Jeśli już macie wybraną miejscowość to łatwiej szuka się miejsca do zakwaterowania. I tu pojawiają się pytania co potrzebujecie. Ja lubię apartamenty, czyli takie mieszkanka z łazienką i kuchnią lub domki. Minęły już czasy, kiedy jeździłam na pokoje. Z dziećmi zdecydowanie potrzeba więcej miejsca oraz chociaż mały aneks kuchenny. Drugą sprawą jest jakiś plac zabaw, teraz zamknięty, żeby dało się poskromić naszą trójkę 😉 Zwracam też uwagę czy na miejscu jest dostępne łóżeczko turystyczne i krzesełko do karmienia, bo to istotne dla mnie rzeczy. Ale dla każdego może się przydać co innego.
Posiłki?
Zaczynając od podróży, na drogę nie biorę dużo jedzenia. Na początek zrobiłam koktajl, taki treściwy, zalewając wcześniej płatki orkiszowe mlekiem, potem banan, truskawki, garść szpinaku, olej lub inne dodatki, zależy, co mam po ręką. Do tego były tosty, chrupki, zdrowe ciasteczka, woda, banan, tubki owocowe.
Na miejscu mam zasadę, że nie gotuję obiadów i nie zabieram ze sobą. Widziałam osoby, które zabierają dla dzieci zupy, drugie danie itd. My chodzimy do restauracji czy barów, dziewczynki czasem dostały słoiczek, ale ogólnie jadły z nami to co my. Staraliśmy się wybierać domowe obiady. Wiadomo, że nie będą one bez soli i tak zdrowe jak te w domu, ale to jest tylko tydzień wakacji.
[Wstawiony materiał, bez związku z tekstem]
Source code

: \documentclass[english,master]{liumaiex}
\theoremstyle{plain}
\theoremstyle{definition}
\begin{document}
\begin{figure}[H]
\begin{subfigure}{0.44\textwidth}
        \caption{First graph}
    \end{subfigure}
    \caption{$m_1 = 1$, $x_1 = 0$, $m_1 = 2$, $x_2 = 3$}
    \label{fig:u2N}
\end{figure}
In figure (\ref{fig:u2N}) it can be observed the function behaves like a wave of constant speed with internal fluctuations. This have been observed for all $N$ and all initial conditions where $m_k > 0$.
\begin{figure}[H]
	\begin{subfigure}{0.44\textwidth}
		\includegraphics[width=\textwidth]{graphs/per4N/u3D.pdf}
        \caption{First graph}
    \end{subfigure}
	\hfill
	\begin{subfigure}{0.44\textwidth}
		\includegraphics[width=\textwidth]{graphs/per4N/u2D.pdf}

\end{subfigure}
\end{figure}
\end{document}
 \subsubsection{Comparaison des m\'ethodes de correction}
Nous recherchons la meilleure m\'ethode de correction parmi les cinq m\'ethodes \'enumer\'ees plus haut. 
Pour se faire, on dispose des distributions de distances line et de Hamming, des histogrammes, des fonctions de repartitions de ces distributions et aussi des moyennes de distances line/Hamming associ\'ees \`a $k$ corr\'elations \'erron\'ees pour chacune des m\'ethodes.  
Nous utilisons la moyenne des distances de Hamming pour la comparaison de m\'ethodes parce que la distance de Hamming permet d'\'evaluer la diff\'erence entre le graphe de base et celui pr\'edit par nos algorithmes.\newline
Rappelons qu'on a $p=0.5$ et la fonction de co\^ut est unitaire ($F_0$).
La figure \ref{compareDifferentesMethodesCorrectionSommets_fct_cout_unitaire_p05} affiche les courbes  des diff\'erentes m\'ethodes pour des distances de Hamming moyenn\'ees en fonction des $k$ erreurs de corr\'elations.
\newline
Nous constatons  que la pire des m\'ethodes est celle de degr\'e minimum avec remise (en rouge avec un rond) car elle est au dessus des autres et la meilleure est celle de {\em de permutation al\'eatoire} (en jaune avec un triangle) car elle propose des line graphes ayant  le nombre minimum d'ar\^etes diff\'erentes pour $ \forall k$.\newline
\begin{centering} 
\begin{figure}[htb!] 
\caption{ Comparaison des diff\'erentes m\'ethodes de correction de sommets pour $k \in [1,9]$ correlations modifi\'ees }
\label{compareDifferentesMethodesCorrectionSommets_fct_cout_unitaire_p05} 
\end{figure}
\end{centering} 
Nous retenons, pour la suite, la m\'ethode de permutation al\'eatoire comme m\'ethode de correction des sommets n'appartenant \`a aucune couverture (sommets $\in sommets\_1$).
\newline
Możemy sobie czasem pozwolić, zwłaszcza, że nie mamy już niemowlaków 😉
Śniadania robiliśmy zawsze w domu, jajecznica, kanapki, jajko na twardo, awokado, kiełbaska na ciepło itd. Do tego warzywa. Na drugie śniadanie często była tubka owocowa i/lub jogurt naturalny z bananem, malinami, borówkami.
Kolacja również była w domu i najczęściej była to jakaś szybka kaszka w bidonie, raz wjechały na stół placuszki 🙂
Pojawia się dużo pytań o jazdę samochodem i bywa to różnie. W stronę nad morze poszło bardzo sprawnie, jechaliśmy 4 godziny 40 minut, z jednym małym postojem. W drodze powrotnej zeszło nam dłużej, trafiliśmy na korki. Dzieci wszystkie bardzo marudziły, nie obyło się bez płaczu. Jak sobie z tym radzić? Czasem jest ciężko, podawałam jedzenie, próbowałam zabawiać na wszelkie sposoby, książeczki, zabawki grające. A czasem odpuszczałam, bo nic nie działało. Zrobiliśmy jedną dłuższą przerwę, żeby się wybiegały trochę, ale później znów był płacz. Nie ma reguły kiedy podróż będzie łagodna, ale na pewno po skończonym roczku dziewczynek jest dużo lepiej.